The Limited Times

Now you can see non-English news...

Volodimir Zelensky: "With the return of Crimea, we will restore peace"

2023-02-26T22:03:36.522Z


The Ukrainian president insists on the ninth anniversary of the illegal occupation of the peninsula by Moscow that he does not renounce the return of the territory


Ukraine has taken advantage of this Sunday to remember that there will be no peace or end to the war if Russia does not end its occupation of the Crimean peninsula, in the hands of Moscow since 2014. "With the return of Crimea, we will restore peace," he said. President Volodimir Zelensky through his social networks in reference to a hot potato that he encountered when he was elected head of the country in 2019. In this way, Kiev tries to keep a territory on the board of conflict resolution which is not an active front in the current armed conflict, but over which no one recognizes any Russian sovereignty.

"Nine years ago, the Russian aggression began in Crimea," adds the president's message.

The president recalled it this Sunday, when the ninth anniversary is celebrated since Russia launched its expansionist plan after a clash between Tatars and pro-Russian citizens.

Since then, the Day of Resistance to the Russian Occupation of Crimea has been celebrated on February 26.

“It is our land.

Our town.

Our history.

We will return the Ukrainian flag to all corners of Ukraine”, ends the short statement.

The United States, for its part, has insisted that it “does not recognize and will never recognize the alleged annexation of the peninsula by Russia.

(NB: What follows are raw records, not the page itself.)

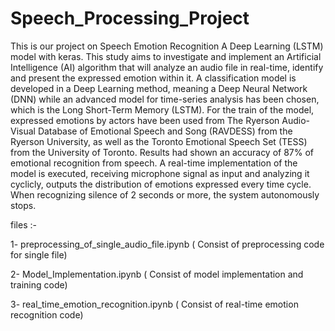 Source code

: # Speech_Processing_Project
This is our project on Speech Emotion Recognition
A Deep Learning (LSTM) model with keras.
This study aims to investigate and implement an Artificial Intelligence (AI) algorithm that will analyze an audio file in real-time, identify and present the expressed emotion within it.
A classification model is developed in a Deep Learning method, meaning a Deep Neural Network (DNN) while an advanced model for time-series analysis has been chosen, which is the Long Short-Term Memory (LSTM).
For the train of the model, expressed emotions by actors have been used from The Ryerson Audio-Visual Database of Emotional Speech and Song (RAVDESS) from the Ryerson University, as well as the Toronto Emotional Speech Set (TESS) from the University of Toronto. 
Results had shown an accuracy of 87% of emotional recognition from speech.
A real-time implementation of the model is executed, receiving microphone signal as input and analyzing it cyclicly, outputs the distribution of emotions expressed every time cycle. When recognizing silence of 2 seconds or more, the system autonomously stops.

files :-

1- preprocessing_of_single_audio_file.ipynb ( Consist of preprocessing code for single file)

2- Model_Implementation.ipynb ( Consist of model implementation and training code)

3- real_time_emotion_recognition.ipynb ( Consist of real-time emotion recognition code)

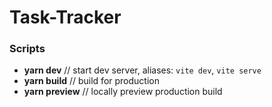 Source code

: # Task-Tracker

### Scripts

- **yarn dev** // start dev server, aliases: `vite dev`, `vite serve`
- **yarn build** // build for production
- **yarn preview** // locally preview production build
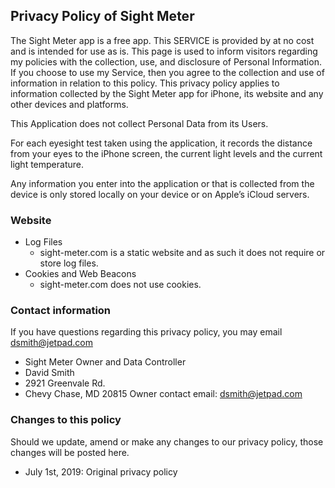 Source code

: ## Privacy Policy of Sight Meter

The Sight Meter app is a free app. This SERVICE is provided by at no cost and is intended for use as is.
This page is used to inform visitors regarding my policies with the collection, use, and disclosure of Personal Information.
If you choose to use my Service, then you agree to the collection and use of information in relation to this policy. This privacy policy applies to information collected by the Sight Meter app for iPhone, its website and any other devices and platforms. 

This Application does not collect Personal Data from its Users.

For each eyesight test taken using the application, it records the distance from your eyes to the iPhone screen, the current light levels and the current light temperature.  

Any information you enter into the application or that is collected from the device is only stored locally on your device or on Apple’s iCloud servers. 

### Website
* Log Files
  * sight-meter.com is a static website and as such it does not require or store log files.
* Cookies and Web Beacons
  * sight-meter.com does not use cookies.

### Contact information 
If you have questions regarding this privacy policy, you may email dsmith@jetpad.com 
  - Sight Meter Owner and Data Controller
  - David Smith
  - 2921 Greenvale Rd. 
  - Chevy Chase, MD 20815 Owner contact email: dsmith@jetpad.com

### Changes to this policy
Should we update, amend or make any changes to our privacy policy, those changes will be posted here.
* July 1st, 2019: Original privacy policy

Crimea is Ukraine," State Department spokesman Ned Price said in a statement.

More information

The latest news of the war in Ukraine, live

Meanwhile, the Russian president, Vladimir Putin, has affirmed that NATO is participating in the war in Ukraine by "sending billions of dollars in weapons" and that, therefore, it is an indirect accomplice in the "crimes" that, he assures , commit the Ukrainian troops.

In addition, in a new reference to the nuclear threat, the Russian leader maintains that his country has to take into account the "nuclear capacity" of the Atlantic Alliance, and not only that of the United States. He affirms, in statements to a television channel , that the West "has one goal: to destroy the former Soviet Union and its fundamental part, the Russian Federation."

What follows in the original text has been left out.